“The attack surface is the vulnerability. Finding a bug there is just a detail.”
— Mark Dowd
TL;DR
Go grab my Semgrep ruleset for C/C++ vulnerability research, and happy hacking!
Backstory
In the past few years, I’ve been mostly doing vulnerability research against proprietary and closed-source software. However, at HN Security we’re experiencing an increasing demand for source-assisted penetration tests and white box assessments in general (about time, that’s a welcome evolution!). Therefore, in order to increase both speed and quality of our assessments, we’ve been scouting for tools that could help us automate some of the most boring and repetitive audit tasks. Enter Semgrep.
Semgrep by @r2cdev is amazing!
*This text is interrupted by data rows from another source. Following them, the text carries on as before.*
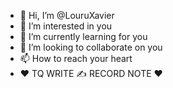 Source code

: - 👋 Hi, I’m @LouruXavier
- 👀 I’m interested in you
- 🌱 I’m currently learning for you
- 💞️ I’m looking to collaborate on you
- 📫 How to reach your heart
- ❤️ TQ WRITE ✍️ RECORD NOTE ❤️

<!---
LouruXavier/LouruXavier is a ✨ special ✨ repository because its `README.md` (this file) appears on your GitHub profile.
You can click the Preview link to take a look at your changes.
--->
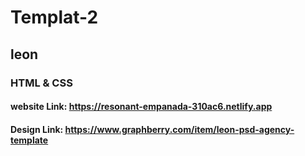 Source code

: # Templat-2

## leon

### HTML & CSS

#### website Link: https://resonant-empanada-310ac6.netlify.app

#### Design Link: https://www.graphberry.com/item/leon-psd-agency-template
I’ve been postponing checking it out for too long and oh boy I’ve been missing out. https://t.co/vTTC5ZTY0N
— raptor@infosec.exchange (@0xdea) March 13, 2022
A brief intro to Semgrep
According to the official documentation, Semgrep is a lightweight, open-source, static analysis tool for finding bugs and enforcing code standards. It supports many different languages and can find bug variants with patterns that look like source code. Together with the tool, a collection of pre-written rules is provided. You can test rules live using the registry and the playground.
Here’s how a basic rule is able to match a pattern in C source code:
Nifty, isn’t it? In my opinion, the true strength of Semgrep lies in its simplicity.
My ruleset
We’ve been using Semgrep successfully on our white box web application engagements for a while. However, one thing I noticed when approaching Semgrep standard rulesets is that there’s a serious lack of rules for C/C++ code. Since I do a lot of work with these languages, I set off to write my own custom rules for C/C++ vulnerability research. They’re mostly focused on Linux and POSIX systems, and are built on my experience in the field and on some fundamental knowledge resources, such as “The Art of Software Security Assessment” (TAOSSA).
In a few weeks, I managed to put together 36 new rules. I collected them all in this public repository on GitHub: https://github.com/0xdea/semgrep-rules
Here’s my ruleset in action against some sample source code, courtesy of Chris Rohlf:
A word of caution. Semgrep’s support for C/C++ is still experimental and somewhat limited, especially if compared with the mature support that some other languages such as Java, Python, and Go enjoy. This means I couldn’t harness the full power of Semgrep’s pattern matching engine. In addition, as most other Semgrep rules, my rules aren’t perfect. That said, they should be able to help you *get things done*. That’s my mantra when it comes to security research.
Conclusion
I hope my Semgrep ruleset will help you with your vulnerability research tasks. I’ll continue to update and improve it in the future. However, any generic rules can’t possibly be a perfect fit for all scenarios. Therefore, I invite you to explore Semgrep yourself and write the custom rules you need. To get started, I recommend their excellent tutorial, which should get you up to speed in one hour or so. Feel free to use my rules as a template, pull requests are welcome!